Bob, There is a pretty good article on Wiki for induction cookers, but a look 
at the patents turns up more than meets the eye in a superficial account. 

 

The obvious part is that there is a Litz wire copper pancake coil inside the 
cooktop, driven by silicon to low to mid kilohertz range – 25-75 kHz. The coil 
has maybe 100 turns, while the bottom of the cooking pot effectively forms a 
single shorted turn. According to Wiki, this forms a virtual transformer which 
steps down the voltage and steps up the current so that the shorted current 
becomes heat - localized in high-resistance steel - while the driving coil 
stays cool. That is fairly straightforward but some designs are more efficient 
than others.

 

So… there is more to the story than simply RF induction. US6956188 to GE 
describes an integrated capacitor, which must be resonant - and other patents 
have clues about special frequencies. JL Naudin and others have claimed that 
they can actually convert one of these devices into a gainful power source, 
using a Tesla bifilar pancake - but his logic is flawed and data is 
misinterpreted. See “Gegene”

 

https://www.youtube.com/watch?v=-OlLRrTSvYU

 

Anyway, one of these cooktops could probably be converted to drive a LENR 
experiment with efficient power … including heat plus whatever advantages can 
be derived from RF waves (in the sense of Dardik “superwaves”) but on paper it 
should only work up to the Curie point of nickel which is low. 

 

That is what is so interesting about the Ukrainian device – apparently titanium 
hydride works to high temperature, even though it is not ferromagnetic and no 
nickel is used. It would be nice to have more detail on their design. Are they 
burning hydrogen and titanium in air?

 

From: Bob Cook 

 

Jones--

 

You are correct about induction heating.  My youngest daughter recently bought 
a new induction heating stove.  Nothing gets hot but  the bottom of the pot, 
and the water in the pot starts boiling almost immediately.  There is very fast 
and efficient energy transfer to the inside bottom of the pot.  Its not clear 
what the coupling is.  It must be some sort of resonance coupling IMHO.  

 

I can imagine three mechanisms:

 

1. Nuclear magnetic resonance,

 

2. Magnetic resonance from an induction coil with electrons in a conductor,

 

3. Spin coupling of electrons in a magnetic field in the the pot’s metal 
lattice, i.e., direct phonic (thermal) energy  with a resonant magnetic field 
the driver.  

 

I  bet the designers know the mechanism, but do  advertise it, if is nuclear or 
spin coupling.

 

The unit my daughter has an Asian company brand name.

 

Bob Cook

 

From: Jones Beene <mailto:[email protected]>  

Sent: Saturday, June 13, 2015 10:50 AM

To: [email protected] 

Subject: [Vo]:The good, the bad and the ugly

 

As Peter laments, there are two extremes in the recent LENR news.

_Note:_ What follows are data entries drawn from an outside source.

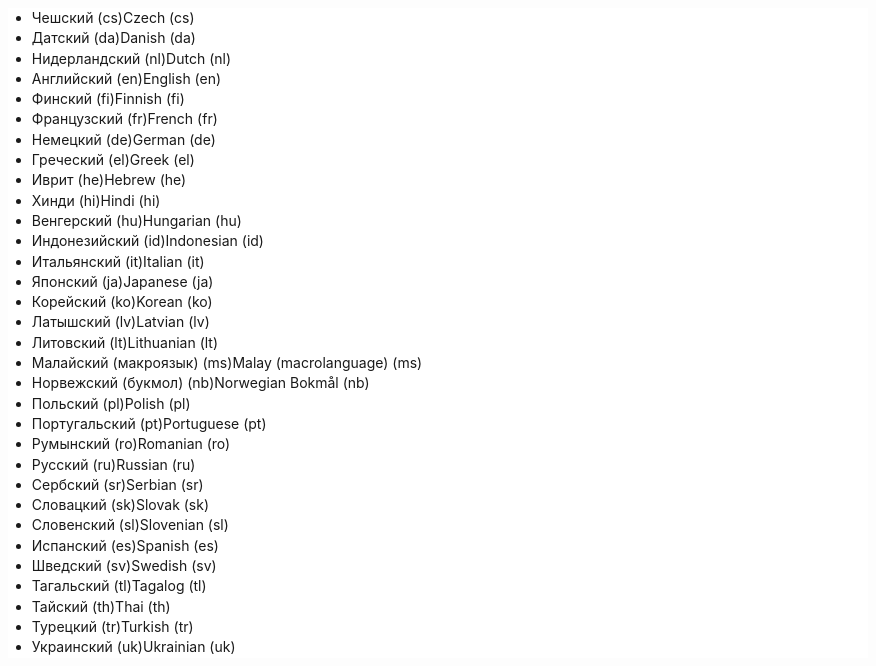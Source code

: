 * <span data-ttu-id="c77db-135">Чешский (cs)</span><span class="sxs-lookup"><span data-stu-id="c77db-135">Czech (cs)</span></span> 
* <span data-ttu-id="c77db-136">Датский (da)</span><span class="sxs-lookup"><span data-stu-id="c77db-136">Danish (da)</span></span> 
* <span data-ttu-id="c77db-137">Нидерландский (nl)</span><span class="sxs-lookup"><span data-stu-id="c77db-137">Dutch (nl)</span></span> 
* <span data-ttu-id="c77db-138">Английский (en)</span><span class="sxs-lookup"><span data-stu-id="c77db-138">English (en)</span></span> 
* <span data-ttu-id="c77db-139">Финский (fi)</span><span class="sxs-lookup"><span data-stu-id="c77db-139">Finnish (fi)</span></span> 
* <span data-ttu-id="c77db-140">Французский (fr)</span><span class="sxs-lookup"><span data-stu-id="c77db-140">French (fr)</span></span> 
* <span data-ttu-id="c77db-141">Немецкий (de)</span><span class="sxs-lookup"><span data-stu-id="c77db-141">German (de)</span></span> 
* <span data-ttu-id="c77db-142">Греческий (el)</span><span class="sxs-lookup"><span data-stu-id="c77db-142">Greek (el)</span></span> 
* <span data-ttu-id="c77db-143">Иврит (he)</span><span class="sxs-lookup"><span data-stu-id="c77db-143">Hebrew (he)</span></span> 
* <span data-ttu-id="c77db-144">Хинди (hi)</span><span class="sxs-lookup"><span data-stu-id="c77db-144">Hindi (hi)</span></span> 
* <span data-ttu-id="c77db-145">Венгерский (hu)</span><span class="sxs-lookup"><span data-stu-id="c77db-145">Hungarian (hu)</span></span> 
* <span data-ttu-id="c77db-146">Индонезийский (id)</span><span class="sxs-lookup"><span data-stu-id="c77db-146">Indonesian (id)</span></span> 
* <span data-ttu-id="c77db-147">Итальянский (it)</span><span class="sxs-lookup"><span data-stu-id="c77db-147">Italian (it)</span></span> 
* <span data-ttu-id="c77db-148">Японский (ja)</span><span class="sxs-lookup"><span data-stu-id="c77db-148">Japanese (ja)</span></span> 
* <span data-ttu-id="c77db-149">Корейский (ko)</span><span class="sxs-lookup"><span data-stu-id="c77db-149">Korean (ko)</span></span> 
* <span data-ttu-id="c77db-150">Латышский (lv)</span><span class="sxs-lookup"><span data-stu-id="c77db-150">Latvian (lv)</span></span> 
* <span data-ttu-id="c77db-151">Литовский (lt)</span><span class="sxs-lookup"><span data-stu-id="c77db-151">Lithuanian (lt)</span></span> 
* <span data-ttu-id="c77db-152">Малайский (макроязык) (ms)</span><span class="sxs-lookup"><span data-stu-id="c77db-152">Malay (macrolanguage) (ms)</span></span> 
* <span data-ttu-id="c77db-153">Норвежский (букмол) (nb)</span><span class="sxs-lookup"><span data-stu-id="c77db-153">Norwegian Bokmål (nb)</span></span> 
* <span data-ttu-id="c77db-154">Польский (pl)</span><span class="sxs-lookup"><span data-stu-id="c77db-154">Polish (pl)</span></span> 
* <span data-ttu-id="c77db-155">Португальский (pt)</span><span class="sxs-lookup"><span data-stu-id="c77db-155">Portuguese (pt)</span></span> 
* <span data-ttu-id="c77db-156">Румынский (ro)</span><span class="sxs-lookup"><span data-stu-id="c77db-156">Romanian (ro)</span></span> 
* <span data-ttu-id="c77db-157">Русский (ru)</span><span class="sxs-lookup"><span data-stu-id="c77db-157">Russian (ru)</span></span> 
* <span data-ttu-id="c77db-158">Сербский (sr)</span><span class="sxs-lookup"><span data-stu-id="c77db-158">Serbian (sr)</span></span> 
* <span data-ttu-id="c77db-159">Словацкий (sk)</span><span class="sxs-lookup"><span data-stu-id="c77db-159">Slovak (sk)</span></span> 
* <span data-ttu-id="c77db-160">Словенский (sl)</span><span class="sxs-lookup"><span data-stu-id="c77db-160">Slovenian (sl)</span></span> 
* <span data-ttu-id="c77db-161">Испанский (es)</span><span class="sxs-lookup"><span data-stu-id="c77db-161">Spanish (es)</span></span> 
* <span data-ttu-id="c77db-162">Шведский (sv)</span><span class="sxs-lookup"><span data-stu-id="c77db-162">Swedish (sv)</span></span> 
* <span data-ttu-id="c77db-163">Тагальский (tl)</span><span class="sxs-lookup"><span data-stu-id="c77db-163">Tagalog (tl)</span></span> 
* <span data-ttu-id="c77db-164">Тайский (th)</span><span class="sxs-lookup"><span data-stu-id="c77db-164">Thai (th)</span></span> 
* <span data-ttu-id="c77db-165">Турецкий (tr)</span><span class="sxs-lookup"><span data-stu-id="c77db-165">Turkish (tr)</span></span> 
* <span data-ttu-id="c77db-166">Украинский (uk)</span><span class="sxs-lookup"><span data-stu-id="c77db-166">Ukrainian (uk)</span></span>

Thomas Clark’s report lucidly states exactly what many of us having been saying 
for months about the flawed Lugano report.

The good news in the provocative site:

http://tet.in.ua/index.php/en/

Which is the Laboratory of Experimental Physics — also known as “TET” — in 
Ukraine and also in Moscow. Curiously, it combines Russian and Ukrainian 
efforts towards alternative energy.

The curious part of this partnership goes all the way back to Chernobyl – 
another joint effort that resulted in catastrophe, but which result could be 
rectified to a large extent if this new effort is successful.

The induction coil seems to offer the most promise to me – especially when the 
copper coil can double as the calorimeter - in the way Jack Cole has proposed. 
The Ukrainians seem to be doing exactly the same thing with the pictured coil 
which is covered in furnace cement. The problem with this approach, as Jack has 
documented on his blog, is capturing a larger proportion of the input energy 
than is normally possible with an induction setup.

I believe this can be done. I have recently seen a report showing that 
induction cooktops, when properly designed at the best resonance level can 
actually apply more net energy from the grid to a cooking utensil than direct 
contact with the traditional resistive heating element – which is a surprise 
since we assume the latter is nearly 100% (it isn’t).